The key insight is that compaction is a decision problem, not a mere threshold problem. When you compact determines quality.
Reactive, proactive, and decision-based
Reactive strategies respond after a problem occurs, such as a sliding window that drops the oldest messages on overflow or on-demand summarization. Proactive strategies prepare summaries in the background so that when a threshold is reached, a pre-computed summary is used immediately without pausing. Recently, decision-based compaction, where the model itself decides when and how to compact, matched or beat threshold approaches at a fraction of the token cost.
Full guide: from planning to operations
In planning, define compaction goals as numbers. For example, set task-continuity retention after compaction, zero interruptions from context overflow, and a compaction token-cost ceiling. Decision-based compaction pairs the compaction tool with firing rules: compact when a sub-task is resolved or the trajectory is converging, and hold mid-derivation or when stuck. Judging timing this way reduces the mistake of cutting away important context.

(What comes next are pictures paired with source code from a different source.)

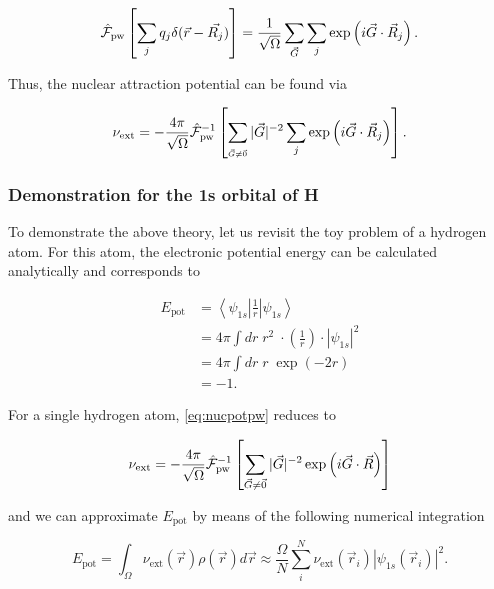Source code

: \begin{equation}
    \hat{\mathcal{F}}_{\text{pw}} \left[\sum_{j} q_{j} \delta(\vec{r} - \vec{R_{j}})\right] = \frac{1}{\sqrt{\Omega}} \sum_{\vec{G}} \sum_{j} \exp \left(i \vec{G} \cdot \vec{R}_{j} \right).
\end{equation}

Thus, the nuclear attraction potential can be found via

\begin{equation}
    \nu_{\text{ext}} = -\frac{4 \pi}{\sqrt{\Omega}} \hat{\mathcal{F}}_{\text{pw}}^{-1} \left[\sum_{_{\vec{G} \neq \vec{0}}} |\vec{G}|^{-2} \sum_{j} \exp \left(i \vec{G} \cdot \vec{R}_{j} \right) \right].
    \label{eq:nucpotpw}
\end{equation}

%
%
%
\subsubsection{Demonstration for the 1s orbital of H}

To demonstrate the above theory, let us revisit the toy problem of a hydrogen atom. For this atom, the electronic potential energy can be calculated analytically and corresponds to

\begin{align}
    E_{\text{pot}} &= \left<\psi_{1s} \left| \frac{1}{r} \right| \psi_{1s}\right> \\
    &= 4 \pi \int dr \; r^{2} \; \cdot \left(\frac{1}{r}\right) \cdot |\psi_{1s}|^{2} \\
    &= 4 \pi \int dr \; r \; \exp \left(-2r \right) \\
    &= -1.
\end{align}

For a single hydrogen atom, \cref{eq:nucpotpw} reduces to

\begin{equation}
    \nu_{\text{ext}} = -\frac{4 \pi}{\sqrt{\Omega}} \hat{\mathcal{F}}_{\text{pw}}^{-1} \left[ \sum_{\vec{G} \neq \vec{0}} |\vec{G}|^{-2} \exp \left(i \vec{G} \cdot \vec{R} \right) \right]
\end{equation}

and we can approximate $E_{\text{pot}}$ by means of the following numerical integration

\begin{equation}
    E_{\text{pot}} = \int_{\Omega} \nu_{\text{ext}}(\vec{r}) \rho(\vec{r}) d\vec{r} \approx \frac{\Omega}{N} \sum_{i}^{N} \nu_{\text{ext}}(\vec{r}_{i}) |\psi_{1s}(\vec{r}_{i})|^{2}.
\end{equation}

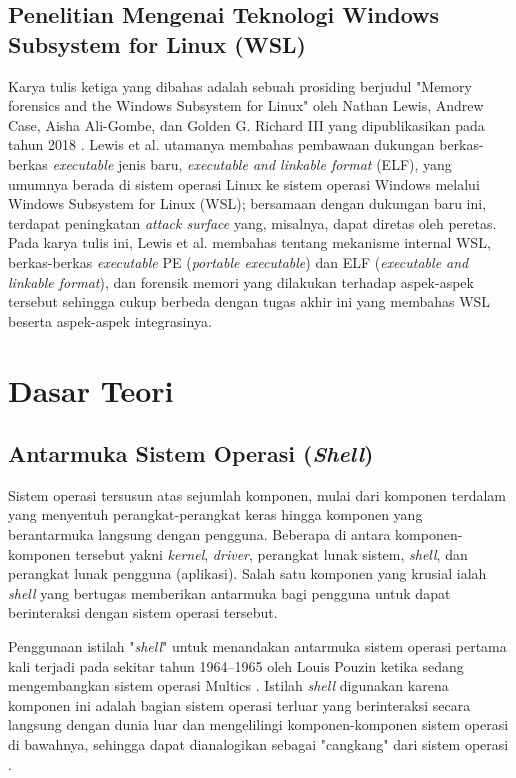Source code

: \subsection{Penelitian Mengenai Teknologi Windows Subsystem for Linux (WSL)}

Karya tulis ketiga yang dibahas adalah sebuah prosiding berjudul "Memory forensics and the Windows Subsystem for Linux" oleh Nathan Lewis, Andrew Case, Aisha Ali-Gombe, dan Golden G. Richard III yang dipublikasikan pada tahun 2018 \cite{lewis2018memory}. Lewis et al. utamanya membahas pembawaan dukungan berkas-berkas \textit{executable} jenis baru, \textit{executable and linkable format} (ELF), yang umumnya berada di sistem operasi Linux ke sistem operasi Windows melalui Windows Subsystem for Linux (WSL); bersamaan dengan dukungan baru ini, terdapat peningkatan \textit{attack surface} yang, misalnya, dapat diretas oleh peretas. Pada karya tulis ini, Lewis et al. membahas tentang mekanisme internal WSL, berkas-berkas \textit{executable} PE (\textit{portable executable}) dan ELF (\textit{executable and linkable format}), dan forensik memori yang dilakukan terhadap aspek-aspek tersebut sehingga cukup berbeda dengan tugas akhir ini yang membahas WSL beserta aspek-aspek integrasinya.

\section{Dasar Teori}

\subsection{Antarmuka Sistem Operasi (\textit{Shell})}

Sistem operasi tersusun atas sejumlah komponen, mulai dari komponen terdalam yang menyentuh perangkat-perangkat keras hingga komponen yang berantarmuka langsung dengan pengguna. Beberapa di antara komponen-komponen tersebut yakni \textit{kernel}, \textit{driver}, perangkat lunak sistem, \textit{shell}, dan perangkat lunak pengguna (aplikasi). Salah satu komponen yang krusial ialah \textit{shell} yang bertugas memberikan antarmuka bagi pengguna untuk dapat berinteraksi dengan sistem operasi tersebut.

Penggunaan istilah "\textit{shell}" untuk menandakan antarmuka sistem operasi pertama kali terjadi pada sekitar tahun 1964--1965 oleh Louis Pouzin ketika sedang mengembangkan sistem operasi Multics \cite{origin-of-the-shell-name}. Istilah \textit{shell} digunakan karena komponen ini adalah bagian sistem operasi terluar yang berinteraksi secara langsung dengan dunia luar dan mengelilingi komponen-komponen sistem operasi di bawahnya, sehingga dapat dianalogikan sebagai "cangkang" dari sistem operasi \cite{shell-jargon-explanation}.

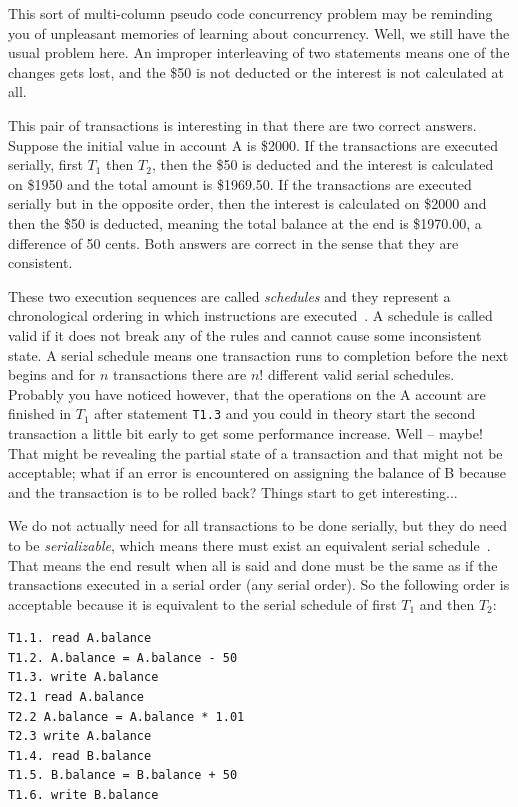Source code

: This sort of multi-column pseudo code concurrency problem may be reminding you of unpleasant memories of learning about concurrency. Well, we still have the usual problem here. An improper interleaving of two statements means one of the changes gets lost, and the \$50 is not deducted or the interest is not calculated at all. 

This pair of transactions is interesting in that there are two correct answers. Suppose the initial value in account A is \$2000. If the transactions are executed serially, first $T_{1}$ then $T_{2}$, then the \$50 is deducted and the interest is calculated on \$1950  and the total amount is \$1969.50. If the transactions are executed serially but in the opposite order, then the interest is calculated on \$2000 and then the \$50 is deducted, meaning the total balance at the end is \$1970.00, a difference of 50 cents. Both answers are correct in the sense that they are consistent.

These two execution sequences are called \textit{schedules} and they represent a chronological ordering in which instructions are executed~\cite{dsc}. A schedule is called valid if it does not break any of the rules and cannot cause some inconsistent state. A serial schedule means one transaction runs to completion before the next begins and for $n$ transactions there are $n!$ different valid serial schedules. Probably you have noticed however, that the operations on the A account are finished in $T_{1}$ after statement \texttt{T1.3} and you could in theory start the second transaction a little bit early to get some performance increase. Well -- maybe! That might be revealing the partial state of a transaction and that might not be acceptable; what if an error is encountered on assigning the balance of B because and the transaction is to be rolled back? Things start to get interesting...

We do not actually need for all transactions to be done serially, but they do need to be \textit{serializable}, which means there must exist an equivalent serial schedule~\cite{dsc}. That means the end result when all is said and done must be the same as if the transactions executed in a serial order (any serial order). So the following order is acceptable because it is equivalent to the serial schedule of first $T_{1}$ and then $T_{2}$:

\begin{verbatim}
T1.1. read A.balance
T1.2. A.balance = A.balance - 50
T1.3. write A.balance
T2.1 read A.balance
T2.2 A.balance = A.balance * 1.01
T2.3 write A.balance
T1.4. read B.balance
T1.5. B.balance = B.balance + 50
T1.6. write B.balance
\end{verbatim}

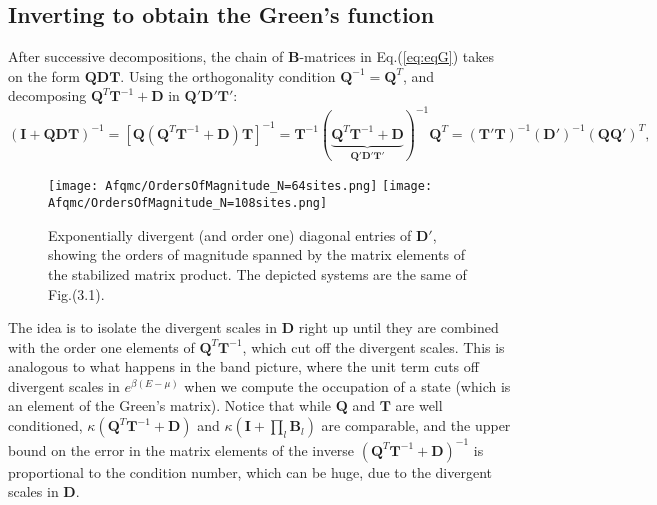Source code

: \subsection{Inverting to obtain the Green's function}
\label{subsec:invertToG}

After successive decompositions, the chain of $\bm B$-matrices in Eq.(\ref{eq:eqG}) takes on the form $\bm Q \bm D \bm T$.
Using the orthogonality condition $\bm Q^{-1} = \bm Q^T$, and decomposing $\bm Q^T \bm T^{-1} + \bm D$ in $\bm Q' \bm D' \bm T'$:
\begin{equation}
( \bm I + \bm Q \bm D \bm T )^{-1} = [ \bm Q ( 
\bm Q^T \bm T^{-1} + \bm D ) \bm T ]^{-1} = \bm T^{-1} ( \underbrace{\bm Q^T \bm T^{-1} + \bm D}_{\bm Q' \bm D' \bm T'} )^{-1} \bm Q^T = ( \bm T' \bm T )^{-1} (\bm D')^{-1} (\bm Q \bm Q')^{T} ,
\end{equation}
\begin{figure}[H]\label{fig:divergences}
\texttt{[image: Afqmc/OrdersOfMagnitude\_N=64sites.png]}
\hspace{0.1cm}
\texttt{[image: Afqmc/OrdersOfMagnitude\_N=108sites.png]}
\caption[Exponentially divergent diagonal entries of $\bm D'$, showing the orders of magnitude spanned by the matrix elements of the stabilized matrix product.]{Exponentially divergent (and order one)  diagonal entries of $\bm D'$, showing the orders of magnitude spanned by the matrix elements of the stabilized matrix product.
The depicted systems are the same of Fig.(3.1). }
\end{figure}

The idea is to isolate the divergent scales in $\bm D$ right up until they are combined with the order one elements of $\bm Q^T \bm T^{-1}$, which cut off the divergent scales.
This is analogous to what happens in the band picture, where the unit term cuts off divergent scales in $e^{\beta ( E - \mu )}$ when we compute the occupation of a state (which is an element of the Green's matrix).
Notice that while $\bm Q$ and $\bm T$ are well conditioned, $\kappa ( \bm Q^T \bm T^{-1} + \bm D )$ and $\kappa ( \bm I + \prod_l \bm B_l )$ are comparable, and the upper bound on the error in the matrix elements of the inverse $( \bm Q^T \bm T^{-1} + \bm D )^{-1}$ is proportional to the condition number, which can be huge, due to the divergent scales in $\bm D$.

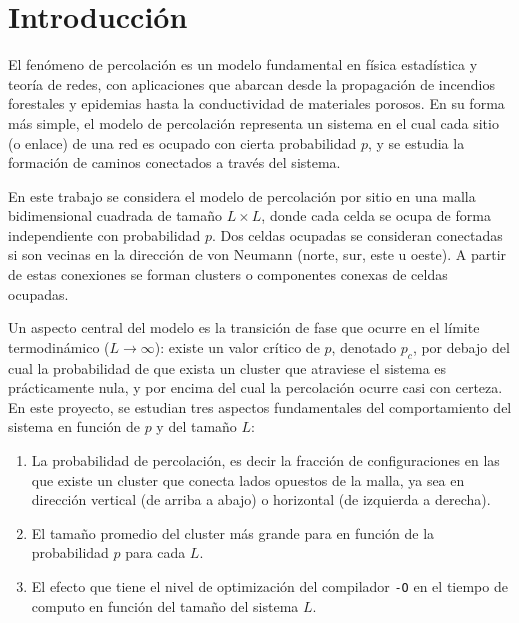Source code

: \documentclass[%
 reprint,
 amsmath,amssymb,
 aps,
]{revtex4-2}
\begin{document}
\maketitle

\section{Introducción}

El fenómeno de percolación es un modelo fundamental en física estadística y teoría de redes, con aplicaciones que abarcan desde la propagación de incendios forestales y epidemias hasta la conductividad de materiales porosos. En su forma más simple, el modelo de percolación representa un sistema en el cual cada sitio (o enlace) de una red es ocupado con cierta probabilidad $p$, y se estudia la formación de caminos conectados a través del sistema.

En este trabajo se considera el modelo de percolación por sitio en una malla bidimensional cuadrada de tamaño $L \times L$, donde cada celda se ocupa de forma independiente con probabilidad $p$. Dos celdas ocupadas se consideran conectadas si son vecinas en la dirección de von Neumann (norte, sur, este u oeste). A partir de estas conexiones se forman clusters o componentes conexas de celdas ocupadas.

Un aspecto central del modelo es la transición de fase que ocurre en el límite termodinámico ($L \to \infty$): existe un valor crítico de $p$, denotado $p_c$, por debajo del cual la probabilidad de que exista un cluster que atraviese el sistema es prácticamente nula, y por encima del cual la percolación ocurre casi con certeza. En este proyecto, se estudian tres aspectos fundamentales del comportamiento del sistema en función de $p$ y del tamaño $L$:

\begin{enumerate}
    \item La probabilidad de percolación, es decir la fracción de configuraciones en las que existe un cluster que conecta lados opuestos de la malla, ya sea en dirección vertical (de arriba a abajo) o horizontal (de izquierda a derecha).
    \item El tamaño promedio del cluster más grande para en función de la probabilidad $p$ para cada $L$.
    \item El efecto que tiene el nivel de optimización del compilador \texttt{-O} en el tiempo de computo en función del tamaño del sistema $L$.
\end{enumerate}
\end{document}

A common failure pattern is losing decisive information in the summary. If a summary keeps only conclusions and discards rationale or open items, later steps repeat the same mistakes. To prevent this, use hierarchical summarization to keep the original, mid-level summary, and top summary together, and exclude open tasks and decision rationale from compaction. For recovery, if work after compaction contradicts or repeats a prior decision, trace back from the top summary to the original to restore it. Store short-term memory as raw events synchronously and build long-term memory asynchronously in the background so it does not block the conversation.
On the operations checklist, keep a compaction history. Record what was compacted when and why, and which items were preserved, in standard fields. As observability fields, use compaction frequency, post-compaction continuity failure rate, summary-to-original token ratio, and re-expansion (original restore) count. Keep masking rules so summaries and originals contain no personal data.
The continuous improvement loop analyzes cases where quality dropped after compaction weekly. Add frequently lost information types to preservation rules and reflect inappropriate compaction timing into firing rules. A compaction strategy should be a decision rule that keeps adjusting to absorb real failures, not a fixed threshold.
Key takeaways
In short, the bottleneck for long-running agents is context, and compaction is a decision, not a threshold. Go beyond reactive and proactive to judge firing timing by decision, preserve rationale and open tasks with hierarchical summarization, and separate STM and LTM. Observe post-compaction continuity failure and keep refining preservation rules to maintain coherence in long tasks.